BEGIN
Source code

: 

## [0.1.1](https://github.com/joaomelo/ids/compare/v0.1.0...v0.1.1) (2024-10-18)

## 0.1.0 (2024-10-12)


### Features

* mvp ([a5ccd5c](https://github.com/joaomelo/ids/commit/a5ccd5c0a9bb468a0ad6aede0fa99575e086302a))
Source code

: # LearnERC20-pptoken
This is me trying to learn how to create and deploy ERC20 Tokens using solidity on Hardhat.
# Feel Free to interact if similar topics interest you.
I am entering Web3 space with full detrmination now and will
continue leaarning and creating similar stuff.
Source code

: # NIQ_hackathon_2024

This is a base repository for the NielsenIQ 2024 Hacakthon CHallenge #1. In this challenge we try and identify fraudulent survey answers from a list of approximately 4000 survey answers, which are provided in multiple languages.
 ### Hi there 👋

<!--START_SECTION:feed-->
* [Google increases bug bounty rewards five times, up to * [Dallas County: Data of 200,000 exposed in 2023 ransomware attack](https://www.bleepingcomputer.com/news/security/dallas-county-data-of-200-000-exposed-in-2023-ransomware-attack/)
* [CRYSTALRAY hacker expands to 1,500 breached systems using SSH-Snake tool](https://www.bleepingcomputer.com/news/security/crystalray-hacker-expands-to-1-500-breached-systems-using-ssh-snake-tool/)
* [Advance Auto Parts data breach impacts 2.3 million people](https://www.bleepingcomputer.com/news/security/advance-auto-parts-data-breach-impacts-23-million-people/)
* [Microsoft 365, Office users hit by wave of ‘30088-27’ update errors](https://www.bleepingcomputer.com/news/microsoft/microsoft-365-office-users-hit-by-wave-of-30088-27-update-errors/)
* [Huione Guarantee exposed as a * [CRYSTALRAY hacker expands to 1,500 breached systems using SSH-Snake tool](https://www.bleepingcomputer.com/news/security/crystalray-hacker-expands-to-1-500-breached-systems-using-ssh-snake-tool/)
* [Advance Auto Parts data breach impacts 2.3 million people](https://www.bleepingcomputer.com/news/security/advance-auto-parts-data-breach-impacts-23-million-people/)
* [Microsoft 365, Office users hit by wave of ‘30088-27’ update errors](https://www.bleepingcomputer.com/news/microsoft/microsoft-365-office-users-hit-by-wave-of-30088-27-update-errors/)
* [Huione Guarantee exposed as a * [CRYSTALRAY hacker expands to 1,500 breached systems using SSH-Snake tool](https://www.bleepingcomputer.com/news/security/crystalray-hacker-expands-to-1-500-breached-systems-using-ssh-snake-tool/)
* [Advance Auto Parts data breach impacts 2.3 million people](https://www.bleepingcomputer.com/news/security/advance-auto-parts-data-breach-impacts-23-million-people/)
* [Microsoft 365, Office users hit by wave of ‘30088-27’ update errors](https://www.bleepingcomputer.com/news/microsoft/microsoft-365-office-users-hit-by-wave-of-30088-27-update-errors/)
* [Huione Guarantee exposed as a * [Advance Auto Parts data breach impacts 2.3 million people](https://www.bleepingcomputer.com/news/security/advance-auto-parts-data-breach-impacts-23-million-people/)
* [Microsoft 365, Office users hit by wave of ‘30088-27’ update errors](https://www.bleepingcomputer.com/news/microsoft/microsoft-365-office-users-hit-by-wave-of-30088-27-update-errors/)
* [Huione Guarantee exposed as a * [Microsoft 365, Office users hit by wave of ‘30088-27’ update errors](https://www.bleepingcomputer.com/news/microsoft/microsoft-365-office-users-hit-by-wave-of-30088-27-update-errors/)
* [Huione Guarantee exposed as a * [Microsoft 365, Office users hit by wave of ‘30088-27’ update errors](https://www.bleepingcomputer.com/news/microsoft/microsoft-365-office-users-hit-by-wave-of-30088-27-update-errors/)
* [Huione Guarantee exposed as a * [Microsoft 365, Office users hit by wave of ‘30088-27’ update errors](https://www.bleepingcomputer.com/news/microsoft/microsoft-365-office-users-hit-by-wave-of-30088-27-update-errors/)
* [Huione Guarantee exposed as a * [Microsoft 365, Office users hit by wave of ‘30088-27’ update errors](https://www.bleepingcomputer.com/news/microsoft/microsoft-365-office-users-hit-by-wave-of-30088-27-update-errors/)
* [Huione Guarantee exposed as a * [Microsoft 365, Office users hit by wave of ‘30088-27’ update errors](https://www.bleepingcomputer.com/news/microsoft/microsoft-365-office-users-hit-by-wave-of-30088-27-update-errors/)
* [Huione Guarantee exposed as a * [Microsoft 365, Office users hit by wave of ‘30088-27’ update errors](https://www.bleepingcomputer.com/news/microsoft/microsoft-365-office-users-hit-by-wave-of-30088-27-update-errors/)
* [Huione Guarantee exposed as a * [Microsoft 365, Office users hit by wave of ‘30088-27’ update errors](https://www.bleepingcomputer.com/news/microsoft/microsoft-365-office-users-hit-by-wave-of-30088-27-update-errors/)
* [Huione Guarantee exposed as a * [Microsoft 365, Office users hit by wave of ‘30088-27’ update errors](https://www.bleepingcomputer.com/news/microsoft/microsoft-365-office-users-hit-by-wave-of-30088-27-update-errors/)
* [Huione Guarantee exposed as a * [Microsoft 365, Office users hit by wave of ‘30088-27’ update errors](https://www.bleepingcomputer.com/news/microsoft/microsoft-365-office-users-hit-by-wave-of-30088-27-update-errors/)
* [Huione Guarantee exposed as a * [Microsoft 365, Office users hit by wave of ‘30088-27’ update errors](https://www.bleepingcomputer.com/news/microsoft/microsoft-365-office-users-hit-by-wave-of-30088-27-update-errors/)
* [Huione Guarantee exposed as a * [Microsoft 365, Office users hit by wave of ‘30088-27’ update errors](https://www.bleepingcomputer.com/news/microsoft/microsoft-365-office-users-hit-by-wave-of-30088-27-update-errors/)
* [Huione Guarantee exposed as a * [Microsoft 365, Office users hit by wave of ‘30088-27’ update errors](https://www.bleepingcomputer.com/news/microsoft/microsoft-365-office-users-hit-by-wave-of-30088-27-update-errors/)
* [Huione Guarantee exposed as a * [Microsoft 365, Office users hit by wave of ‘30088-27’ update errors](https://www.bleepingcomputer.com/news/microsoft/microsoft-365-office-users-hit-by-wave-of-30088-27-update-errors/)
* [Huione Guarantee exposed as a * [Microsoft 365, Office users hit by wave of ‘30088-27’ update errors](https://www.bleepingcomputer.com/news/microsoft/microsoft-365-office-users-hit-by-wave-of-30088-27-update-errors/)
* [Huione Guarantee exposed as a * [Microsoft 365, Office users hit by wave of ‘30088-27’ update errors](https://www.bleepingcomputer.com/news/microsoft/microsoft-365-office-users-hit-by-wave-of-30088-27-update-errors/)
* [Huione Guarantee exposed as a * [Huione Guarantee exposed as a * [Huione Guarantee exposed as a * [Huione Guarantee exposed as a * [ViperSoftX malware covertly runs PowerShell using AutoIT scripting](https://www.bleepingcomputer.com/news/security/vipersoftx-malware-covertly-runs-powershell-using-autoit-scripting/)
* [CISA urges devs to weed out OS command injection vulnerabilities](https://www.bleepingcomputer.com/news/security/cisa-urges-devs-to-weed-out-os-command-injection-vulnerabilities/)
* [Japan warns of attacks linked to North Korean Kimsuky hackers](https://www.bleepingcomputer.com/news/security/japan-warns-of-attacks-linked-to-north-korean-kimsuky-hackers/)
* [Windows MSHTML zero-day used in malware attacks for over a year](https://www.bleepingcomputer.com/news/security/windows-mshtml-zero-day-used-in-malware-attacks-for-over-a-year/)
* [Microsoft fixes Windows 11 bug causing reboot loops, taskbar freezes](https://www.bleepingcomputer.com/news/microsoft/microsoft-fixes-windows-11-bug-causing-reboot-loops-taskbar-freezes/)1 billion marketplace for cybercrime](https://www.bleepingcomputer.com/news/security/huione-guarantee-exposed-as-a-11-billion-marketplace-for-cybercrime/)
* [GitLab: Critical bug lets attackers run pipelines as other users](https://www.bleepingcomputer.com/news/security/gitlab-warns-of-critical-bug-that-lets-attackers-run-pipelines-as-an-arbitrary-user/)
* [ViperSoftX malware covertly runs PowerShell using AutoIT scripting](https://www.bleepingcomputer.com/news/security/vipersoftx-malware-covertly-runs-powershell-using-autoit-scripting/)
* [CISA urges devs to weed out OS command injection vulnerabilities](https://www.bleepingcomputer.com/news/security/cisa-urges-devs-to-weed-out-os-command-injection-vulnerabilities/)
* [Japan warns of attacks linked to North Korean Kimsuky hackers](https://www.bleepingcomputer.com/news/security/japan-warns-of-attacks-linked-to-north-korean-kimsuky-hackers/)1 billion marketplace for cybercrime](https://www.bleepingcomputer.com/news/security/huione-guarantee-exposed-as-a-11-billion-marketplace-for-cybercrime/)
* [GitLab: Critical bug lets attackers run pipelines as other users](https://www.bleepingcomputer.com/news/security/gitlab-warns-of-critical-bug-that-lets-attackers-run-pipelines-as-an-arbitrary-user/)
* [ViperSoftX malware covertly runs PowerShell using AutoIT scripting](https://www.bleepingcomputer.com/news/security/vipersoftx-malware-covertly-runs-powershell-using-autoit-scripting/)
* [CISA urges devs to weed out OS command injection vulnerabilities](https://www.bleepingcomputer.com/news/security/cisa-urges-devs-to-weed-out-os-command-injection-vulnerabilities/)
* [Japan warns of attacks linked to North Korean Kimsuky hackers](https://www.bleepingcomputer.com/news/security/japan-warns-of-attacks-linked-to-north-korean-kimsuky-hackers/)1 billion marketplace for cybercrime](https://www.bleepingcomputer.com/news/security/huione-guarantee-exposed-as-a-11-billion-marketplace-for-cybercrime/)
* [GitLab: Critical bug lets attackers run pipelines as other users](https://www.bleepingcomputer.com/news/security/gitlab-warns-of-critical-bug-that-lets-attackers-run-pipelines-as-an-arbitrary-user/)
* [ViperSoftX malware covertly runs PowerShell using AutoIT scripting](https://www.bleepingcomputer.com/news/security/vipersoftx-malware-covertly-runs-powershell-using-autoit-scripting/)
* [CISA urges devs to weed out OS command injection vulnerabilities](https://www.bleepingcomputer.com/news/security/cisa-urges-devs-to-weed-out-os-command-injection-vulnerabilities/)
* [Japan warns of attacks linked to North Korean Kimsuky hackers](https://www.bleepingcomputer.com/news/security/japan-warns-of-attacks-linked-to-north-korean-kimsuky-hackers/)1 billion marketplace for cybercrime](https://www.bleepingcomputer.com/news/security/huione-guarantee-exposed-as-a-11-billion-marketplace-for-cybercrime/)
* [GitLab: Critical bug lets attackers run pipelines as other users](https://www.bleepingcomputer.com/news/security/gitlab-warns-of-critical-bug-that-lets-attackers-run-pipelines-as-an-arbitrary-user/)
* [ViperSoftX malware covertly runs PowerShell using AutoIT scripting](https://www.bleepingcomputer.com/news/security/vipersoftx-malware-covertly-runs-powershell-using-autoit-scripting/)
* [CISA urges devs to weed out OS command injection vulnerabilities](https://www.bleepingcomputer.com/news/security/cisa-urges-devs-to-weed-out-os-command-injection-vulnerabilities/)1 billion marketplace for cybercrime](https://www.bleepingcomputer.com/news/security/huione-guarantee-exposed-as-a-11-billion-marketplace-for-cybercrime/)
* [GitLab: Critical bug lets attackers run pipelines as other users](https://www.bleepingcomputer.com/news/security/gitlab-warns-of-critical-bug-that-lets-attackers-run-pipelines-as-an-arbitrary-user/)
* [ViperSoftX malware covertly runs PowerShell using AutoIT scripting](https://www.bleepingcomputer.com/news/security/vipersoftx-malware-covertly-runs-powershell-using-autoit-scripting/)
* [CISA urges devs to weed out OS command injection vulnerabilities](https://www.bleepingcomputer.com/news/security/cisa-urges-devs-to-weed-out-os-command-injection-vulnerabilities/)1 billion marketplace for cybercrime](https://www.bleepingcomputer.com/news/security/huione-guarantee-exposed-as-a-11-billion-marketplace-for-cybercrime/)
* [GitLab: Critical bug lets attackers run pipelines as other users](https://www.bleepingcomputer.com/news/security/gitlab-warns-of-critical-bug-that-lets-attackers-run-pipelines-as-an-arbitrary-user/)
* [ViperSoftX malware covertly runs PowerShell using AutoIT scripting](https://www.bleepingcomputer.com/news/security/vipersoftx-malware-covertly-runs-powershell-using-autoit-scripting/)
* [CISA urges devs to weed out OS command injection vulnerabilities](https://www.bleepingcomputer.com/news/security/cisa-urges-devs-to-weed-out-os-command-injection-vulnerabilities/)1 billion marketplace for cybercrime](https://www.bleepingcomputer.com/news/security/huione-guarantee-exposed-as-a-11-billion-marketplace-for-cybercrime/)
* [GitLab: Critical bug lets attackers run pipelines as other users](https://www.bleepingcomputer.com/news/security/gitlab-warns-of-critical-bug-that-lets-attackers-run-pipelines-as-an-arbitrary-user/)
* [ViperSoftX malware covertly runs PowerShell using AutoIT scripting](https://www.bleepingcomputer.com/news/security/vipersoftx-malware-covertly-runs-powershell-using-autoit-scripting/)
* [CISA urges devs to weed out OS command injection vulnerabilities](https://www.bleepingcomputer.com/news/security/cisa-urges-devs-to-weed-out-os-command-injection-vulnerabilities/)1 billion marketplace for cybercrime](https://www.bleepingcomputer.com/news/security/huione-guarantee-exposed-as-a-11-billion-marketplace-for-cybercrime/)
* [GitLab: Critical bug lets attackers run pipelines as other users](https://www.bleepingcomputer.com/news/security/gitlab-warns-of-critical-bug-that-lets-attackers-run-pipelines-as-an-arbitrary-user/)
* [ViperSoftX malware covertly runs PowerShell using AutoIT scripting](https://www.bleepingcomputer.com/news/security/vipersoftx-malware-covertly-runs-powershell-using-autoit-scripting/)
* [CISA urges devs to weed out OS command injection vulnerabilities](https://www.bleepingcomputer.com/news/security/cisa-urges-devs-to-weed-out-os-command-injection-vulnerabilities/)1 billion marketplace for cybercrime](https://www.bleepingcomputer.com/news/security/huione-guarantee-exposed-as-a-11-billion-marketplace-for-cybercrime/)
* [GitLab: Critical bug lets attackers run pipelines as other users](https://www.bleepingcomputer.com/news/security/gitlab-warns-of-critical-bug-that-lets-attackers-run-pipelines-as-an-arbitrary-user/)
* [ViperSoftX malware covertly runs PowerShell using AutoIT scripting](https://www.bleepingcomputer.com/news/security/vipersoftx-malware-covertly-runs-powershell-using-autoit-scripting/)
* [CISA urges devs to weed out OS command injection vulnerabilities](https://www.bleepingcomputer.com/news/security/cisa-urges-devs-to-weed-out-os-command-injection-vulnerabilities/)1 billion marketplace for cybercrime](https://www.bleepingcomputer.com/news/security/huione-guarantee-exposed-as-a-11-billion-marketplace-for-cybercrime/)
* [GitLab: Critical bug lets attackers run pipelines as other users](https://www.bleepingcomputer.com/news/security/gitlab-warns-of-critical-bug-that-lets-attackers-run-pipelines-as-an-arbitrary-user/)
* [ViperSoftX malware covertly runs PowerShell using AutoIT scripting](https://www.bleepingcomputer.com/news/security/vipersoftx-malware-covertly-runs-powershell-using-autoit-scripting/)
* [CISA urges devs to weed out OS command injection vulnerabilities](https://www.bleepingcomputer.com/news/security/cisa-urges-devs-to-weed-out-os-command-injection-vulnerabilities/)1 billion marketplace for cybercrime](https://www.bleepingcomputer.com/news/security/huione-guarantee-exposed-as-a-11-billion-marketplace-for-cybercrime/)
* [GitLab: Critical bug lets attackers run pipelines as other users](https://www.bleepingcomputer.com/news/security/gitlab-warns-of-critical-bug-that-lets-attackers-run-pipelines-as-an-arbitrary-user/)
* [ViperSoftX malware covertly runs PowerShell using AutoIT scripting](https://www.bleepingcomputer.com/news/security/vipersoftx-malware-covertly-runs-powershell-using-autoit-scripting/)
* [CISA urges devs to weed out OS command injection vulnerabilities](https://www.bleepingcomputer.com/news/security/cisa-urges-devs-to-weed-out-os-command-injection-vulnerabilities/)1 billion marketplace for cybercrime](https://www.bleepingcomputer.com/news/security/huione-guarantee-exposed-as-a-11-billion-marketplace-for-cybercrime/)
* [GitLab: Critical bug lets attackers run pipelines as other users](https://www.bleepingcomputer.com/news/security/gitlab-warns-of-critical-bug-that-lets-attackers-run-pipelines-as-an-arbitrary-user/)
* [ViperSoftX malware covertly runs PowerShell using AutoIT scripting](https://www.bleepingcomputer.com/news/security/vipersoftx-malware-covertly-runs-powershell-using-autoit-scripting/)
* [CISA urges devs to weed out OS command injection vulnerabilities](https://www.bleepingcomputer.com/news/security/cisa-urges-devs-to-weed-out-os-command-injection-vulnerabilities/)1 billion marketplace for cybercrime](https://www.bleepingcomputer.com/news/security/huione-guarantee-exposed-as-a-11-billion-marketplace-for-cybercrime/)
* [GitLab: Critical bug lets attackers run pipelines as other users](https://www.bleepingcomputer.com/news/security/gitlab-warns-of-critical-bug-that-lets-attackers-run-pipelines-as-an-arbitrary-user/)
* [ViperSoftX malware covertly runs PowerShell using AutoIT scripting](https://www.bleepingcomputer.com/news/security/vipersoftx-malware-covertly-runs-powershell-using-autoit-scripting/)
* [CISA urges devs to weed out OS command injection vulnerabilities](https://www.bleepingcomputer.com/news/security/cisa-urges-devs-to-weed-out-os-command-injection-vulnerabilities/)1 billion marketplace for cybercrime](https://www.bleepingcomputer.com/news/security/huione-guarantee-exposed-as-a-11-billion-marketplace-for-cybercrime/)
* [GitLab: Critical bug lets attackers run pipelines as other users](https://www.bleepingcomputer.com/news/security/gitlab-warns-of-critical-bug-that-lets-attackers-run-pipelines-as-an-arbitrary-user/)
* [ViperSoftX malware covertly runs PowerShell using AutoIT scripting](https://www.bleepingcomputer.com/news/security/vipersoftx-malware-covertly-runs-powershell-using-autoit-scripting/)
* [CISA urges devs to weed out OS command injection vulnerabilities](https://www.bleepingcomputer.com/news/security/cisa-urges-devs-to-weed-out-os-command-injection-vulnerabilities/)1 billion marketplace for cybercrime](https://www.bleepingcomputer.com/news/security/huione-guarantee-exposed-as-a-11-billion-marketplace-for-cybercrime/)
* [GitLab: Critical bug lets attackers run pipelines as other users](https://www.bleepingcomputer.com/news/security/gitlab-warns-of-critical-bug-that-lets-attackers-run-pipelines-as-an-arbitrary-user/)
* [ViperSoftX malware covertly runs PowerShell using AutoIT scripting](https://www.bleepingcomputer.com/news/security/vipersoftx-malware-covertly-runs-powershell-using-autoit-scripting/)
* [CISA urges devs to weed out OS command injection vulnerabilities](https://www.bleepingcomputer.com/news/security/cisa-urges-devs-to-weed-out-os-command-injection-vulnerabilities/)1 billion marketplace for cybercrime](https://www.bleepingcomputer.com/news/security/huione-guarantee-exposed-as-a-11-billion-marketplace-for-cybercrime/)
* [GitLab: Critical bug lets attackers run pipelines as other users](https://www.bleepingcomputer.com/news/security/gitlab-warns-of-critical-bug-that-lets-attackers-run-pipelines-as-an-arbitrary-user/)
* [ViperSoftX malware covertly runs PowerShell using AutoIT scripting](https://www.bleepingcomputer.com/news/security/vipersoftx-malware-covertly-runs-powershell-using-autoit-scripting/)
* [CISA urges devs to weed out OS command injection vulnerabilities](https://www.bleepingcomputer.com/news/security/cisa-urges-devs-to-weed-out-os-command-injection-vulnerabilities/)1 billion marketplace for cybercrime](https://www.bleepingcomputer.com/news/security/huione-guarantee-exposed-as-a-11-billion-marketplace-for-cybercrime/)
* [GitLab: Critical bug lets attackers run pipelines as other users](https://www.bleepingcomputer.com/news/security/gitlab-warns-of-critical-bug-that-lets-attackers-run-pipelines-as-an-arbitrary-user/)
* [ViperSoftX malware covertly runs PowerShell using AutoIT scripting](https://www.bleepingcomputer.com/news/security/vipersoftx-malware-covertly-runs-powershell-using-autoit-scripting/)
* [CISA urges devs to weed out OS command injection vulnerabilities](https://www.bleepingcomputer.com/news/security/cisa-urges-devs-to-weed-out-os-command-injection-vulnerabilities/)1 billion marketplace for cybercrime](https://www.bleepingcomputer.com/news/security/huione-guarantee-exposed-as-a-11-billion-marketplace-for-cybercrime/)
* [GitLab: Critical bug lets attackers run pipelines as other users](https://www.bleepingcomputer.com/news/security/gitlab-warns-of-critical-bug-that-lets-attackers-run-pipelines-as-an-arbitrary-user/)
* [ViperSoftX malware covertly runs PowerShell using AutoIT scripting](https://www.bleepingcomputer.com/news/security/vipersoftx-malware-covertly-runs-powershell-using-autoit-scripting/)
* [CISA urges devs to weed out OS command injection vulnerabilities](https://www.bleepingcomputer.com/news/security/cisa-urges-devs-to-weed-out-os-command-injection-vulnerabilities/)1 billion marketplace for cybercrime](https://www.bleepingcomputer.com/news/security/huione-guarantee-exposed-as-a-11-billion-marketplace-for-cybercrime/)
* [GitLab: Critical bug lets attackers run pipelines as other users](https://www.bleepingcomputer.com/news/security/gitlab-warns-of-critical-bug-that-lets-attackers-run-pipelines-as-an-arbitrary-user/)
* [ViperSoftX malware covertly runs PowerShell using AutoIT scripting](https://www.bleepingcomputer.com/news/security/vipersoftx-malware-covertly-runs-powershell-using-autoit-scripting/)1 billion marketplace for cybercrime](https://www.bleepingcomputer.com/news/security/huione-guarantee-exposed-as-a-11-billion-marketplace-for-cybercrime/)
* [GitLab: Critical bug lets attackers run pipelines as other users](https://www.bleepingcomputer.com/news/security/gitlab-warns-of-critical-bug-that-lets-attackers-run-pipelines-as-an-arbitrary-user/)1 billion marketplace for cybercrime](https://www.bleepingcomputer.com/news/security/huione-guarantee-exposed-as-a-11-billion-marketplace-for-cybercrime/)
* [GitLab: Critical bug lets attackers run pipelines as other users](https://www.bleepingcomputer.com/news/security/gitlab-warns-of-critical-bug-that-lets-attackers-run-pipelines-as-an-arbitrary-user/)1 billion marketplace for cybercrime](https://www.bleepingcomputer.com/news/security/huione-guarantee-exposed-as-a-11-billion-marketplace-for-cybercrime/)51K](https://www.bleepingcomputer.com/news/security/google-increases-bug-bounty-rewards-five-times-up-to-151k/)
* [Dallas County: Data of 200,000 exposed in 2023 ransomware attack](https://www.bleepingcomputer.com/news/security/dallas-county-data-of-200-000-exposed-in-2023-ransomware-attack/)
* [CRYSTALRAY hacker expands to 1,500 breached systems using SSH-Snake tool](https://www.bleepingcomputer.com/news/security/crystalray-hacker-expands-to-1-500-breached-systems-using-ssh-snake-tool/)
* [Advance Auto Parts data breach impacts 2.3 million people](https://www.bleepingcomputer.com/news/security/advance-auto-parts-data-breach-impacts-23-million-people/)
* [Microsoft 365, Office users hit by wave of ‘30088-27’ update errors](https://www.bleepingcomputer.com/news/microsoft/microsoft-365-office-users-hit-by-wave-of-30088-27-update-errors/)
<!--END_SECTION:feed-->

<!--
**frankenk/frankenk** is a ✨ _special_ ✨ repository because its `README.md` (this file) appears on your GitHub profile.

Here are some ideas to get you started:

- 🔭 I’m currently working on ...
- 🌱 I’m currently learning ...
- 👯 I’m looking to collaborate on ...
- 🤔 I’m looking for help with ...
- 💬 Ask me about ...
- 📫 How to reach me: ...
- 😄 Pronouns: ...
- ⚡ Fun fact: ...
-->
END
Instructions for the task: Beginning with the opening line above, retype the records exactly through the line with "# Feel Free", both ends included.

Result for this exercise:
Source code

: 

## [0.1.1](https://github.com/joaomelo/ids/compare/v0.1.0...v0.1.1) (2024-10-18)

## 0.1.0 (2024-10-12)


### Features

* mvp ([a5ccd5c](https://github.com/joaomelo/ids/commit/a5ccd5c0a9bb468a0ad6aede0fa99575e086302a))
Source code

: # LearnERC20-pptoken
This is me trying to learn how to create and deploy ERC20 Tokens using solidity on Hardhat.
# Feel Free to interact if similar topics interest you.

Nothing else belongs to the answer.